**Entries provided**
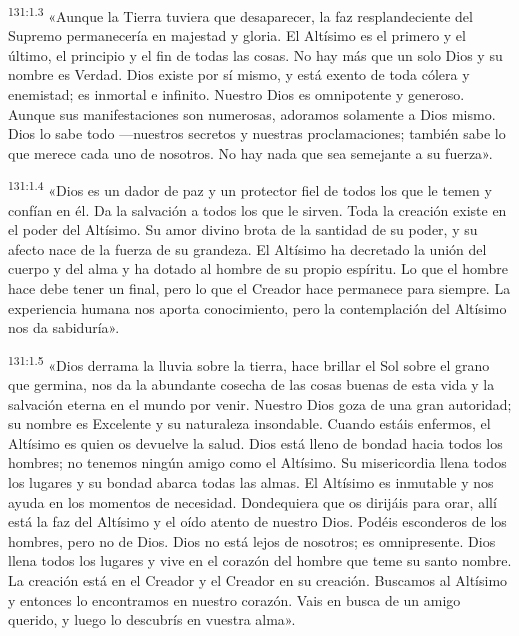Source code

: \par 
\textsuperscript{131:1.3} «Aunque la Tierra tuviera que desaparecer, la faz resplandeciente del Supremo permanecería en majestad y gloria. El Altísimo es el primero y el último, el principio y el fin de todas las cosas. No hay más que un solo Dios y su nombre es Verdad. Dios existe por sí mismo, y está exento de toda cólera y enemistad; es inmortal e infinito. Nuestro Dios es omnipotente y generoso. Aunque sus manifestaciones son numerosas, adoramos solamente a Dios mismo. Dios lo sabe todo ---nuestros secretos y nuestras proclamaciones; también sabe lo que merece cada uno de nosotros. No hay nada que sea semejante a su fuerza».

\par 
\textsuperscript{131:1.4} «Dios es un dador de paz y un protector fiel de todos los que le temen y confían en él. Da la salvación a todos los que le sirven. Toda la creación existe en el poder del Altísimo. Su amor divino brota de la santidad de su poder, y su afecto nace de la fuerza de su grandeza. El Altísimo ha decretado la unión del cuerpo y del alma y ha dotado al hombre de su propio espíritu. Lo que el hombre hace debe tener un final, pero lo que el Creador hace permanece para siempre. La experiencia humana nos aporta conocimiento, pero la contemplación del Altísimo nos da sabiduría».

\par 
\textsuperscript{131:1.5} «Dios derrama la lluvia sobre la tierra, hace brillar el Sol sobre el grano que germina, nos da la abundante cosecha de las cosas buenas de esta vida y la salvación eterna en el mundo por venir. Nuestro Dios goza de una gran autoridad; su nombre es Excelente y su naturaleza insondable. Cuando estáis enfermos, el Altísimo es quien os devuelve la salud. Dios está lleno de bondad hacia todos los hombres; no tenemos ningún amigo como el Altísimo. Su misericordia llena todos los lugares y su bondad abarca todas las almas. El Altísimo es inmutable y nos ayuda en los momentos de necesidad. Dondequiera que os dirijáis para orar, allí está la faz del Altísimo y el oído atento de nuestro Dios. Podéis esconderos de los hombres, pero no de Dios. Dios no está lejos de nosotros; es omnipresente. Dios llena todos los lugares y vive en el corazón del hombre que teme su santo nombre. La creación está en el Creador y el Creador en su creación. Buscamos al Altísimo y entonces lo encontramos en nuestro corazón. Vais en busca de un amigo querido, y luego lo descubrís en vuestra alma».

**Problem to work on**
An exact transcript of the listing is needed, free of pictures.

**Task result**
Source code

: \par 
\textsuperscript{131:1.3} «Aunque la Tierra tuviera que desaparecer, la faz resplandeciente del Supremo permanecería en majestad y gloria. El Altísimo es el primero y el último, el principio y el fin de todas las cosas. No hay más que un solo Dios y su nombre es Verdad. Dios existe por sí mismo, y está exento de toda cólera y enemistad; es inmortal e infinito. Nuestro Dios es omnipotente y generoso. Aunque sus manifestaciones son numerosas, adoramos solamente a Dios mismo. Dios lo sabe todo ---nuestros secretos y nuestras proclamaciones; también sabe lo que merece cada uno de nosotros. No hay nada que sea semejante a su fuerza».

\par 
\textsuperscript{131:1.4} «Dios es un dador de paz y un protector fiel de todos los que le temen y confían en él. Da la salvación a todos los que le sirven. Toda la creación existe en el poder del Altísimo. Su amor divino brota de la santidad de su poder, y su afecto nace de la fuerza de su grandeza. El Altísimo ha decretado la unión del cuerpo y del alma y ha dotado al hombre de su propio espíritu. Lo que el hombre hace debe tener un final, pero lo que el Creador hace permanece para siempre. La experiencia humana nos aporta conocimiento, pero la contemplación del Altísimo nos da sabiduría».

\par 
\textsuperscript{131:1.5} «Dios derrama la lluvia sobre la tierra, hace brillar el Sol sobre el grano que germina, nos da la abundante cosecha de las cosas buenas de esta vida y la salvación eterna en el mundo por venir. Nuestro Dios goza de una gran autoridad; su nombre es Excelente y su naturaleza insondable. Cuando estáis enfermos, el Altísimo es quien os devuelve la salud. Dios está lleno de bondad hacia todos los hombres; no tenemos ningún amigo como el Altísimo. Su misericordia llena todos los lugares y su bondad abarca todas las almas. El Altísimo es inmutable y nos ayuda en los momentos de necesidad. Dondequiera que os dirijáis para orar, allí está la faz del Altísimo y el oído atento de nuestro Dios. Podéis esconderos de los hombres, pero no de Dios. Dios no está lejos de nosotros; es omnipresente. Dios llena todos los lugares y vive en el corazón del hombre que teme su santo nombre. La creación está en el Creador y el Creador en su creación. Buscamos al Altísimo y entonces lo encontramos en nuestro corazón. Vais en busca de un amigo querido, y luego lo descubrís en vuestra alma».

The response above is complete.